Oak Park celebrates Chinese New Year

Students welcome in the Year of the Rat

Students celebrate the Chinese New Year on the Great Lawn. Activities included traditional food, arts and crafts and a group dance performed by Chinese language students.

Holidays like Thanksgiving and Christmas shut down the United States; restaurants close and people around the country gather to celebrate. On the other side of the world, however, China carries on like any other day. On Jan. 25, though, all 1.39 billion citizens dedicate the day to welcoming in the newest Chinese calendar. Throughout the week, a variety of activities ensue, all with the goal of “reinventing themselves” for the new year. Activities range from cleaning the house or setting off fireworks to cast off bad luck.

At Oak Park High School, Chinese teacher Sherry Hung has worked to instill an understanding of the holiday into all of her students. On the 25th, students had the opportunity to join Hung and her Chinese 1, 2, 3, and AP Chinese students on the Great Lawn to enjoy food, crafts and dancing.

“We [had] a couple different tables with different cultural Chinese activities and performances from a bunch of different groups,” senior Chinese IV student Spencer Driggs said.

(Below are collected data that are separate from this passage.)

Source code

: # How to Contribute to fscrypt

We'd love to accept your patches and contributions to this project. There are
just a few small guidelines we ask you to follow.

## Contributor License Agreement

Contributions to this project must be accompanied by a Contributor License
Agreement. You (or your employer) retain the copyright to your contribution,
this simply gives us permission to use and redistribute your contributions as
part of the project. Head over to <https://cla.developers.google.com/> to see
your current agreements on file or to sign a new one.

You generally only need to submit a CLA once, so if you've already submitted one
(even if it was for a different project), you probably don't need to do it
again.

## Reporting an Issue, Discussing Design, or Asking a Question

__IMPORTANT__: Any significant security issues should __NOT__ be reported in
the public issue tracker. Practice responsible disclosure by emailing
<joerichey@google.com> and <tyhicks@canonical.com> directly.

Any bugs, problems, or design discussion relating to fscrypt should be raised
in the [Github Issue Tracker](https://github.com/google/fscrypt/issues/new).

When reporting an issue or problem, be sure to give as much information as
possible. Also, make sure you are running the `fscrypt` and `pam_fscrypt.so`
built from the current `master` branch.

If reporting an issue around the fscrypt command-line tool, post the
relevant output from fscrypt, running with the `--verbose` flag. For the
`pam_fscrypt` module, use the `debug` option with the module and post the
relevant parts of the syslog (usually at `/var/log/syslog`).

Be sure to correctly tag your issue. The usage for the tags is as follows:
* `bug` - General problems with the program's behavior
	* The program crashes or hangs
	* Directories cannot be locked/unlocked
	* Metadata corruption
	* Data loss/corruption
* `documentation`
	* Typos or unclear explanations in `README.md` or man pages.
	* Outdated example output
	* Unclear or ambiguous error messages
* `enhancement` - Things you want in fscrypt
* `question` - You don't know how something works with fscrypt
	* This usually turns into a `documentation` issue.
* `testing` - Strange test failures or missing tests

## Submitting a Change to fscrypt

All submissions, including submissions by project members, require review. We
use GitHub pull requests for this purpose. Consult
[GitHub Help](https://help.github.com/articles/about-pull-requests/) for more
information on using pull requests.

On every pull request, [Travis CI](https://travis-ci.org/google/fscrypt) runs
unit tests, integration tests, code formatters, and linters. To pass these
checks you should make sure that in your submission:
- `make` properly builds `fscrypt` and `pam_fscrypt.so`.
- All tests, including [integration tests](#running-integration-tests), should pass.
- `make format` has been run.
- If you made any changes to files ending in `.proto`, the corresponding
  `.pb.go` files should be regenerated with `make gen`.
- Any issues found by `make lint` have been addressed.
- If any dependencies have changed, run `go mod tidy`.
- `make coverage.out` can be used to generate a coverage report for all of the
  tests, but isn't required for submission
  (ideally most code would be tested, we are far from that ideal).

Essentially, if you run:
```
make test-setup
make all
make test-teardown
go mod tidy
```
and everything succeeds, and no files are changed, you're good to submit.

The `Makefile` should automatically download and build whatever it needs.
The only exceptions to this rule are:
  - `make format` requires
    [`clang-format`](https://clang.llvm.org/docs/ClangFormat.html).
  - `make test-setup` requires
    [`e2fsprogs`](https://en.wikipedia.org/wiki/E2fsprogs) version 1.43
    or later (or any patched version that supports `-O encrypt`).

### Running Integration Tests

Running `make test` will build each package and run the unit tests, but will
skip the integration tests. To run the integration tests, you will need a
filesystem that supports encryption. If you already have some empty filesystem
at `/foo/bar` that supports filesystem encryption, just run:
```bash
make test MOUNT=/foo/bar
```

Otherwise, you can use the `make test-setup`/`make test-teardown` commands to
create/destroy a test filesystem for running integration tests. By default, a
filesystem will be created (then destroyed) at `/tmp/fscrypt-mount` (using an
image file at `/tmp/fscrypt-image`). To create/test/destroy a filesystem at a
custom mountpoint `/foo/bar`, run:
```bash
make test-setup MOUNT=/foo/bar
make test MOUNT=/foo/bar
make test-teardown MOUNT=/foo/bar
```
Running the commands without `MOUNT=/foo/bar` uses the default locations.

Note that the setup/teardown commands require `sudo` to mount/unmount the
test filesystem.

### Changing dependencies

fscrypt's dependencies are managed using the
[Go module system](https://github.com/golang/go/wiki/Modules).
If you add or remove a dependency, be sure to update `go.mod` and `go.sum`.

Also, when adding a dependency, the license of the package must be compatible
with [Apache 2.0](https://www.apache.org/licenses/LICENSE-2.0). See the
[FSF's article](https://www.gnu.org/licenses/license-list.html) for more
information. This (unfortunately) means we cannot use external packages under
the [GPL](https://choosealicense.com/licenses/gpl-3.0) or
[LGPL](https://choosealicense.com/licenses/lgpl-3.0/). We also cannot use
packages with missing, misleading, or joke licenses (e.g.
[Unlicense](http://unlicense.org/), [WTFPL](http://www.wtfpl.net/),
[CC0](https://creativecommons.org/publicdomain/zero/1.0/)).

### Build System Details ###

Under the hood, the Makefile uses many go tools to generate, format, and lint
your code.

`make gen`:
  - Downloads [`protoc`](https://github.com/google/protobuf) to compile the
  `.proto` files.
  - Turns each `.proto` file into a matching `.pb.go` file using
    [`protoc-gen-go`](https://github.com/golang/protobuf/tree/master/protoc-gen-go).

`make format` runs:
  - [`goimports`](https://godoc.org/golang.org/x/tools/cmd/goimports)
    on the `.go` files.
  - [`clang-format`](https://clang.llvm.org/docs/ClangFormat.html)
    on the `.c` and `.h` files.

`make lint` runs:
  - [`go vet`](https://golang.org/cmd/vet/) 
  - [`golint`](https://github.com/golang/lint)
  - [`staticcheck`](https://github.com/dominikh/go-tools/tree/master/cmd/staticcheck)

Tables included Chinese meals, lantern making, and drawing traditional Chinese characters. Elsewhere, there were items displayed such as dragon costumes alongside a variety of different Chinese instruments.

“We want[ed] to appreciate all the cultures that belong to the students that attend Oak Park High School and acknowledge them in our community,” junior Chinese 3 student Nathan Prince said.

Finally, the celebration concluded with a group dance by the Chinese students to welcome the Year of the Rat.

“It’s a time to really get to know a different culture and just have some fun with friends,” said Driggs.